Singing is authorized, hymnbooks are expedient.

But classes could not be expedient if there were no authority for teaching. Collection baskets could not be expedient if there were no law on giving. A baptistry could not be expedient if there were no command for baptism. Hymnbooks could not be expedient if there were no instructions for singing. On the same principle, the employment of mechanized music in the church not being authorized, instruments of music are not expedients; and cannot be paralleled with songbooks. Mechanical music is not authorized; therefore instruments for that kind of music cannot be classed with expedients. Anyone who can see through a ladder, can see that, and make the applications of these principles on the present issue.

Before arguing the "law of expediency" for putting colleges in the budgets, of the churches, let the authority be cited for the Church to support human organizations and institutions, working through man-made boards, showing such to be lawful, and it will then be time enough to discuss whether it is expedient or not,'

The once famous Henry Ward Beecher said, "infant baptism is like an ox yoke, it works." So it is now argued that a thing is expedient if it works! A missionary society works, therefore it is expedient, on that premise. Instrumental Music works, Christian Endeavor Societies work, pie-suppers work, and Methodism Works (organically), therefore all of these unscriptural things are expedient! The whole institutional proposition has been predicated on a law that does not exist — the so-called, but non-existent "New Testament law of expediency."

Another miss in the logic of those seeking sanction for unlawful practices is in the assumption that orphan homes furnish a premise without fault or criticism which to draw the conclusion that any, and all other institutions may be included in the budgets of the churches.
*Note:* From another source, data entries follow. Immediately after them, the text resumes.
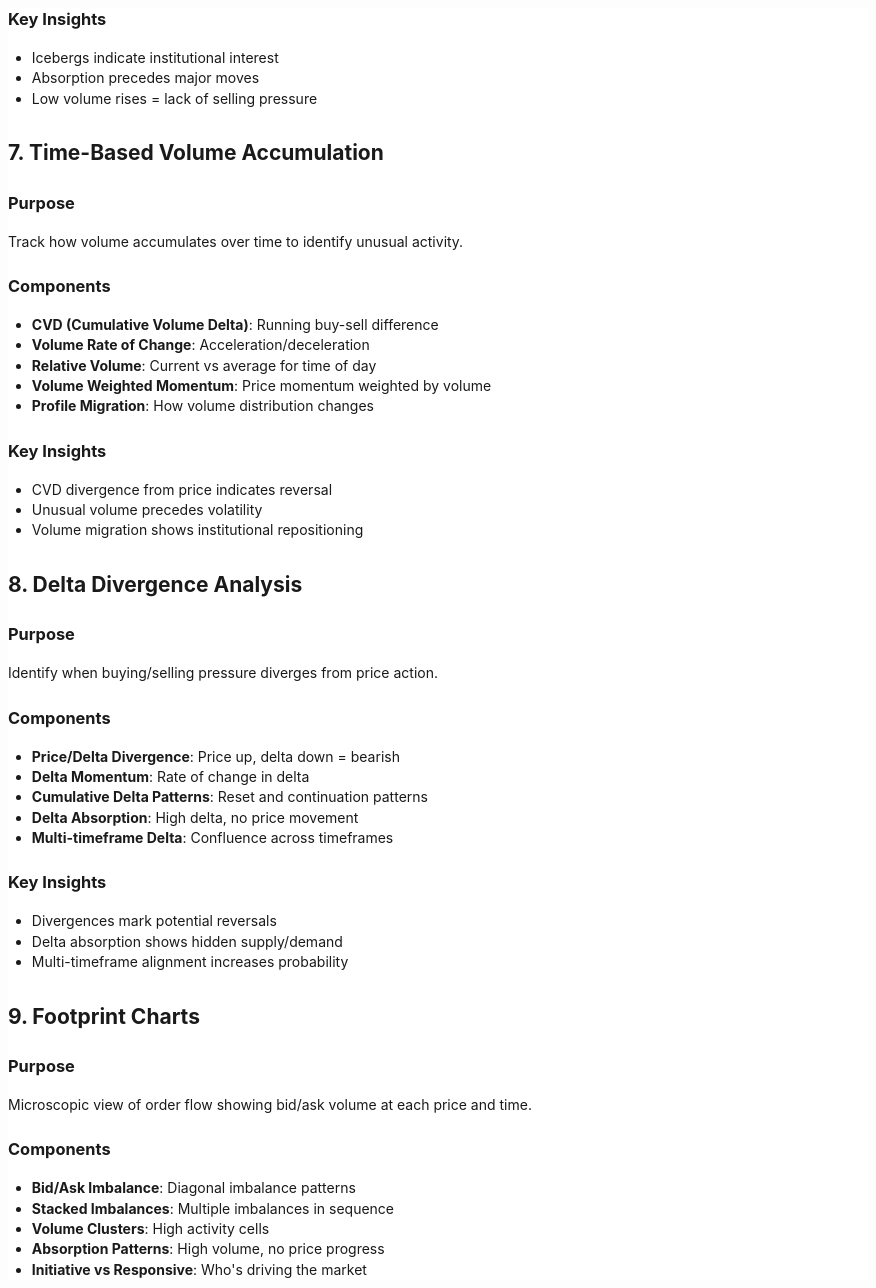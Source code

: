 ### Key Insights
- Icebergs indicate institutional interest
- Absorption precedes major moves
- Low volume rises = lack of selling pressure

## 7. Time-Based Volume Accumulation

### Purpose
Track how volume accumulates over time to identify unusual activity.

### Components
- **CVD (Cumulative Volume Delta)**: Running buy-sell difference
- **Volume Rate of Change**: Acceleration/deceleration
- **Relative Volume**: Current vs average for time of day
- **Volume Weighted Momentum**: Price momentum weighted by volume
- **Profile Migration**: How volume distribution changes

### Key Insights
- CVD divergence from price indicates reversal
- Unusual volume precedes volatility
- Volume migration shows institutional repositioning

## 8. Delta Divergence Analysis

### Purpose
Identify when buying/selling pressure diverges from price action.

### Components
- **Price/Delta Divergence**: Price up, delta down = bearish
- **Delta Momentum**: Rate of change in delta
- **Cumulative Delta Patterns**: Reset and continuation patterns
- **Delta Absorption**: High delta, no price movement
- **Multi-timeframe Delta**: Confluence across timeframes

### Key Insights
- Divergences mark potential reversals
- Delta absorption shows hidden supply/demand
- Multi-timeframe alignment increases probability

## 9. Footprint Charts

### Purpose
Microscopic view of order flow showing bid/ask volume at each price and time.

### Components
- **Bid/Ask Imbalance**: Diagonal imbalance patterns
- **Stacked Imbalances**: Multiple imbalances in sequence
- **Volume Clusters**: High activity cells
- **Absorption Patterns**: High volume, no price progress
- **Initiative vs Responsive**: Who's driving the market
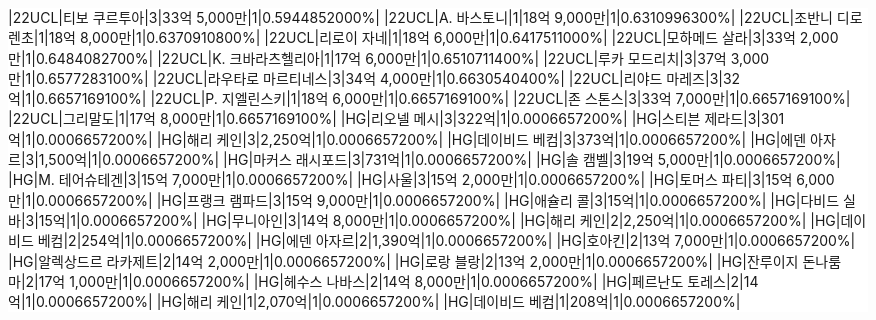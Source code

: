 |22UCL|티보 쿠르투아|3|33억 5,000만|1|0.5944852000%|
|22UCL|A. 바스토니|1|18억 9,000만|1|0.6310996300%|
|22UCL|조반니 디로렌초|1|18억 8,000만|1|0.6370910800%|
|22UCL|리로이 자네|1|18억 6,000만|1|0.6417511000%|
|22UCL|모하메드 살라|3|33억 2,000만|1|0.6484082700%|
|22UCL|K. 크바라츠헬리아|1|17억 6,000만|1|0.6510711400%|
|22UCL|루카 모드리치|3|37억 3,000만|1|0.6577283100%|
|22UCL|라우타로 마르티네스|3|34억 4,000만|1|0.6630540400%|
|22UCL|리야드 마레즈|3|32억|1|0.6657169100%|
|22UCL|P. 지엘린스키|1|18억 6,000만|1|0.6657169100%|
|22UCL|존 스톤스|3|33억 7,000만|1|0.6657169100%|
|22UCL|그리말도|1|17억 8,000만|1|0.6657169100%|
|HG|리오넬 메시|3|322억|1|0.0006657200%|
|HG|스티븐 제라드|3|301억|1|0.0006657200%|
|HG|해리 케인|3|2,250억|1|0.0006657200%|
|HG|데이비드 베컴|3|373억|1|0.0006657200%|
|HG|에덴 아자르|3|1,500억|1|0.0006657200%|
|HG|마커스 래시포드|3|731억|1|0.0006657200%|
|HG|솔 캠벨|3|19억 5,000만|1|0.0006657200%|
|HG|M. 테어슈테겐|3|15억 7,000만|1|0.0006657200%|
|HG|사울|3|15억 2,000만|1|0.0006657200%|
|HG|토머스 파티|3|15억 6,000만|1|0.0006657200%|
|HG|프랭크 램파드|3|15억 9,000만|1|0.0006657200%|
|HG|애슐리 콜|3|15억|1|0.0006657200%|
|HG|다비드 실바|3|15억|1|0.0006657200%|
|HG|무니아인|3|14억 8,000만|1|0.0006657200%|
|HG|해리 케인|2|2,250억|1|0.0006657200%|
|HG|데이비드 베컴|2|254억|1|0.0006657200%|
|HG|에덴 아자르|2|1,390억|1|0.0006657200%|
|HG|호아킨|2|13억 7,000만|1|0.0006657200%|
|HG|알렉상드르 라카제트|2|14억 2,000만|1|0.0006657200%|
|HG|로랑 블랑|2|13억 2,000만|1|0.0006657200%|
|HG|잔루이지 돈나룸마|2|17억 1,000만|1|0.0006657200%|
|HG|헤수스 나바스|2|14억 8,000만|1|0.0006657200%|
|HG|페르난도 토레스|2|14억|1|0.0006657200%|
|HG|해리 케인|1|2,070억|1|0.0006657200%|
|HG|데이비드 베컴|1|208억|1|0.0006657200%|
Some who have drafted propositions for debate did not distinguish, and apparently did not know, the kind of benevolent work a church can Scripturally do, and the kind of a school a church can scripturally conduct. Most churches operate their local schools every Lord's Day, and through the week and carry on a consistent program of "Christian education" under the direction of the elders of the congregation. But no distinctions are made between these proper activities of the church and the propositions demanding the support of the church for human institutions, ignoring altogether the vital points of organizations and boards through which the church would be compelled to work in order to do things these brethren are determined to make the churches do. The "stipulated conditions of the New Testament" reveal nothing of that sort, nor is there anything like it in the New Testament that is not stipulated, not even a hint at a "law of expediency (whatever that may be) that will authorize such things.

The astute editor of the Firm Foundation is on record that even a home for orphans must be under the elders of the local church to be scripturally supported by the church. What then can be said for the schools, waiving other proper obligations, claiming a place in the budget of the church? All of this stress on human institutions, after all, is a misplaced emphasis. Brethren need to learn the place for human organizations and keep them there; and they need to learn all over again what the church can do. The vocalization now being accorded the schools in many congregations at all their services, including the Lord's Day worship, makes us wonder if people who are baptized in some places know they are being added to the church or think they are joining some college.